Sunday, May 18, 2014

The Quest For An Investing Moral Compass

I have cheekily (some may say unoriginally) adapted the title of a new book by Kenan Malik for the title of this post. Unlike Malik's book, this is by no means a treatise on an ethical approach to investing, but rather a collection of thoughts that will continue to be refined through experience and discourse. As Malik says in his introduction, "In the modern world, morality is inseparable from choice." Earlier this week, I finished Kurt Eichenwald's excellent Conspiracy of Fools, which narrates the rise and fall of Enron. Mercifully, scandals on the scale of Enron happen infrequently, but I was struck by how many people were complicit in its collapse through indifference to detail, fears for job security and subservience to presumed expertise (as opposed to those driven by outright greed & intent to defraud). 

The world of investing, as we know from the likes of Bernie Madoff, is equally fraught with such moral decisions.

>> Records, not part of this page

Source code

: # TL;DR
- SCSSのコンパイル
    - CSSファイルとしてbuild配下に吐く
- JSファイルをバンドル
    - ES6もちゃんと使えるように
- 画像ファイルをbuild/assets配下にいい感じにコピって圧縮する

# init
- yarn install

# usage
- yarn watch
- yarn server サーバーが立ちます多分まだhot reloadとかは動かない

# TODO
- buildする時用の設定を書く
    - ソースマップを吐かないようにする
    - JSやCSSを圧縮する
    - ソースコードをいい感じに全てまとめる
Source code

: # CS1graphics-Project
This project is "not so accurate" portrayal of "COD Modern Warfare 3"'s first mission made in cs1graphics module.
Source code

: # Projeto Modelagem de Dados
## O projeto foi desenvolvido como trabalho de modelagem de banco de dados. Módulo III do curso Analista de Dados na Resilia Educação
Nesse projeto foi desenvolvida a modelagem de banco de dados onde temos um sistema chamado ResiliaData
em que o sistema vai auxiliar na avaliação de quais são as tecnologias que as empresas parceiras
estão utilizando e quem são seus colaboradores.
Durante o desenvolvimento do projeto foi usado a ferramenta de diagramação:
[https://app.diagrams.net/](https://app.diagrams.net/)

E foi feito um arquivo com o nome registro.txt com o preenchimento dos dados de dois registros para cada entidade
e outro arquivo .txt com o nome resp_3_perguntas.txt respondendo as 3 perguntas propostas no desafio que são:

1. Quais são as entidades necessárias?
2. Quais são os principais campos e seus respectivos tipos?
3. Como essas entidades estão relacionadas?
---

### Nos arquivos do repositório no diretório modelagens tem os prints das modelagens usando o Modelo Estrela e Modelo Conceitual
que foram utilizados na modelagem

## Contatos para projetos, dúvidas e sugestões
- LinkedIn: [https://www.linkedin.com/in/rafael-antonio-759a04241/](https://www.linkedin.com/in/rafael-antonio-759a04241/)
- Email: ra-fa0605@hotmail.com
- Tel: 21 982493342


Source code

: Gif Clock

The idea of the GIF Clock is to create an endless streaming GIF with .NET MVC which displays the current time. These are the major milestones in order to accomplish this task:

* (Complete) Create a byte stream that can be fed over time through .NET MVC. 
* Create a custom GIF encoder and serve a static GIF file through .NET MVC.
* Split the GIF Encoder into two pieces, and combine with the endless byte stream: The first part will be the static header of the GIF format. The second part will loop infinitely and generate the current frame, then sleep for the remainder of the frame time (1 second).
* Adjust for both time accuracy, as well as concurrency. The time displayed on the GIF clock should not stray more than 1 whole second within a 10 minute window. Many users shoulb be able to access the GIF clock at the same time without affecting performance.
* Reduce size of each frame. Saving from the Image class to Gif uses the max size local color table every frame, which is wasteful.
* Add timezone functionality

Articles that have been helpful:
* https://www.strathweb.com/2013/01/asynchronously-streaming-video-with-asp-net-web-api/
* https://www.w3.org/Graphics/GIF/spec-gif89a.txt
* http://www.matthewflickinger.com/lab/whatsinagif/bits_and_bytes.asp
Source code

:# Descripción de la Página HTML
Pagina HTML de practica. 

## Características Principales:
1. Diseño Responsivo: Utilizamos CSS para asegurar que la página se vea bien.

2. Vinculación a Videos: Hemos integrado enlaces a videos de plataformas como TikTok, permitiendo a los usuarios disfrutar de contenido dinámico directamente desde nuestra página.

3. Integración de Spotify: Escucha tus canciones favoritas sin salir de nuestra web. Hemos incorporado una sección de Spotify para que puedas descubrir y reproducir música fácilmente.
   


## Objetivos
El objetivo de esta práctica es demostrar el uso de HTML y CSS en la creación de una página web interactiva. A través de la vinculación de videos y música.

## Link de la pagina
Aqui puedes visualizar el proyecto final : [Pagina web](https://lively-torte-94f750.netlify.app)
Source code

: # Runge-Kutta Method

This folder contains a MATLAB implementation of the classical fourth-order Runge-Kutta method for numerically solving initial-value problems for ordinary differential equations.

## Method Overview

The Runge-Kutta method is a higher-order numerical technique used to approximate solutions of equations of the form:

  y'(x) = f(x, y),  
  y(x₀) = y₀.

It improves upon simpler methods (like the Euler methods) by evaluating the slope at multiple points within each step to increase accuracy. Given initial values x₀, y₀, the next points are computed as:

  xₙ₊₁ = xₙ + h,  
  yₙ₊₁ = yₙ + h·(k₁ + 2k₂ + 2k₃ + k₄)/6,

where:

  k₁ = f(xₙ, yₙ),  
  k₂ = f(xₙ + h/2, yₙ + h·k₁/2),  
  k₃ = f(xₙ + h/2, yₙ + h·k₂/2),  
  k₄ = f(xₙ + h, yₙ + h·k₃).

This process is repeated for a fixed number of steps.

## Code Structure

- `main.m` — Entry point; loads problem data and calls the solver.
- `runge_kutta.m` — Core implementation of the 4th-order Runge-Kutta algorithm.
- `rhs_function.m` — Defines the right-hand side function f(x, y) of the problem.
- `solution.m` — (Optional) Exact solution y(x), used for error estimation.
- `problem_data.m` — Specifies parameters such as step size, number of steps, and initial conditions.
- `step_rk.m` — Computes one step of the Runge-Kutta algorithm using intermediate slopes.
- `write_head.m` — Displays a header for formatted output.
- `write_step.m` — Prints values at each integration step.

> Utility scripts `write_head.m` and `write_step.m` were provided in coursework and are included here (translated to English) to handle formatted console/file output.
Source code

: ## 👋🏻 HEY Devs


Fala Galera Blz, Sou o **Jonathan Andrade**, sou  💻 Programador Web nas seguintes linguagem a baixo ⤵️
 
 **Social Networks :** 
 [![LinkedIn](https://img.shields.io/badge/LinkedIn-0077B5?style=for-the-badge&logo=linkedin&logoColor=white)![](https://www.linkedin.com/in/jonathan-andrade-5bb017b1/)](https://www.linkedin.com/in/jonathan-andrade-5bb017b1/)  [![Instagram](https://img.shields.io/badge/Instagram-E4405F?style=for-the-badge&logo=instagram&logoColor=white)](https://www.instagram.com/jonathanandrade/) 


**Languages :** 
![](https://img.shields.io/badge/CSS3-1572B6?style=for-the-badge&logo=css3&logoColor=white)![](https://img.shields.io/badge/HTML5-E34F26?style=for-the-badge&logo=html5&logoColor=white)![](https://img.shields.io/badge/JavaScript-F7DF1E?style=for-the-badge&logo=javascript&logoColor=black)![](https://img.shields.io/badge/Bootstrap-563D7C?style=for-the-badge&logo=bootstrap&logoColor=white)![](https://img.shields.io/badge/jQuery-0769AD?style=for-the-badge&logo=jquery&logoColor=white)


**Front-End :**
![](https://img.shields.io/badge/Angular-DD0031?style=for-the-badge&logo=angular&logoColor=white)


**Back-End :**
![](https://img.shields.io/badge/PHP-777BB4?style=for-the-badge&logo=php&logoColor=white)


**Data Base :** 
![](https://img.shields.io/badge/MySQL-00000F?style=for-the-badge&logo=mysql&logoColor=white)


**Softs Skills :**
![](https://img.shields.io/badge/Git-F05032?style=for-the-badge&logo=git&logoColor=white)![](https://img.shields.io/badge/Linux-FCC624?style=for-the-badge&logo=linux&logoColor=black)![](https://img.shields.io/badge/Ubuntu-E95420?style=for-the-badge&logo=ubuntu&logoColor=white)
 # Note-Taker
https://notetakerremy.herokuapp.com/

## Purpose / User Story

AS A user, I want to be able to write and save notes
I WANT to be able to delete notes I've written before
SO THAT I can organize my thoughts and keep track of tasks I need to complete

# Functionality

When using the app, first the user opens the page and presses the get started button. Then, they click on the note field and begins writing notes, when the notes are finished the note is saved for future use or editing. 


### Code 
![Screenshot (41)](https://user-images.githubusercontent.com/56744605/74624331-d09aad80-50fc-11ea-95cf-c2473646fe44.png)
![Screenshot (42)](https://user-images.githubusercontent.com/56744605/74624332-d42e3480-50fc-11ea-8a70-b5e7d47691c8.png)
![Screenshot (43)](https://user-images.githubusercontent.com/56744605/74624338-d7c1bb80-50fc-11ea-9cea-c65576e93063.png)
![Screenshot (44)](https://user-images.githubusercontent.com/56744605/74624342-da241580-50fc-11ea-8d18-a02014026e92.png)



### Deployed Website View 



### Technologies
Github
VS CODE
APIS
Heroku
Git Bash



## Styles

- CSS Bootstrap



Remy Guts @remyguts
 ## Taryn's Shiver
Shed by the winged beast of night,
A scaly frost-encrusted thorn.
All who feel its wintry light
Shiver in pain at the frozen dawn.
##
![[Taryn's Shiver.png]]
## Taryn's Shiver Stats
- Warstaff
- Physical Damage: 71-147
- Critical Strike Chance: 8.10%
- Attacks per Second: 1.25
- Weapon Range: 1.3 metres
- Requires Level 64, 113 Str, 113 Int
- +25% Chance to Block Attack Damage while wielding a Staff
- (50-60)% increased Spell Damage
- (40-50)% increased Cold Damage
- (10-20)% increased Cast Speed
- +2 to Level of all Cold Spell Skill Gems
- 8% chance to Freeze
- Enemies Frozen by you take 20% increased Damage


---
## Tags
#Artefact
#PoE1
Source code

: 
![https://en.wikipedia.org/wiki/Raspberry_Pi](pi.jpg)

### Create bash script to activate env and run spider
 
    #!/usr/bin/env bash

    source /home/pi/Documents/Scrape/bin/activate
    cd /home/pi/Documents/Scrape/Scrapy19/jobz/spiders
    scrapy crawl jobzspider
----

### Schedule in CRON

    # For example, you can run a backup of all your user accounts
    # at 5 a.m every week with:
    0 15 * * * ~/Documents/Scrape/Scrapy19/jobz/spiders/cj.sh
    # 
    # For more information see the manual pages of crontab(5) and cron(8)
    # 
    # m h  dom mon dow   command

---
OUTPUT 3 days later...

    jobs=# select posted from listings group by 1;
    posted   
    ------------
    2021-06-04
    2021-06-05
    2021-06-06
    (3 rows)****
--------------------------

More subtly, investors make implicit ethical choices by investing in companies or asset classes, or even by settling on different investing strategies. (If this sounds impossibly sanctimonious, I wish I had some folksy, homespun Buffet-isms to help, but they would probably sound pretty ridiculous coming from someone from Singapore). Bodies like the CFA Institute attempt to sketch out guidelines for financial professionals' "fiduciary duties", but these can never cover the complex interaction of real-world investors and clients. Fiduciary duty can only be described vaguely as "doing what's right for one's client". I list some examples below of possible areas of ethical conflict for those engaged in the purchase of securities or allocation to managers and strategies:

1) Is it ethical to invest a new dollar for a client if you believe a market is overvalued? Inflows from clients (particularly retail) are notoriously pro-cyclical, which suggests that you are very likely to be receiving new capital late in the game when valuations are stretched. Some PMs seem to take the view that investors have given them a mandate, and that they should then meet that mandate by investing in ideas that can outperform a benchmark, thereby achieving relative, if not absolute outperformance. Their clients, they argue, are not paying them to hold cash. I, on the other hand, think there are plenty of times when it's more appropriate to hold cash, and consider it another asset class. I understand well that the pressures of running a business often compel investors (particularly long-only funds) to be fully invested at all times, but this strategy seems doomed to the occasional (and possibly fatal) blow-up. 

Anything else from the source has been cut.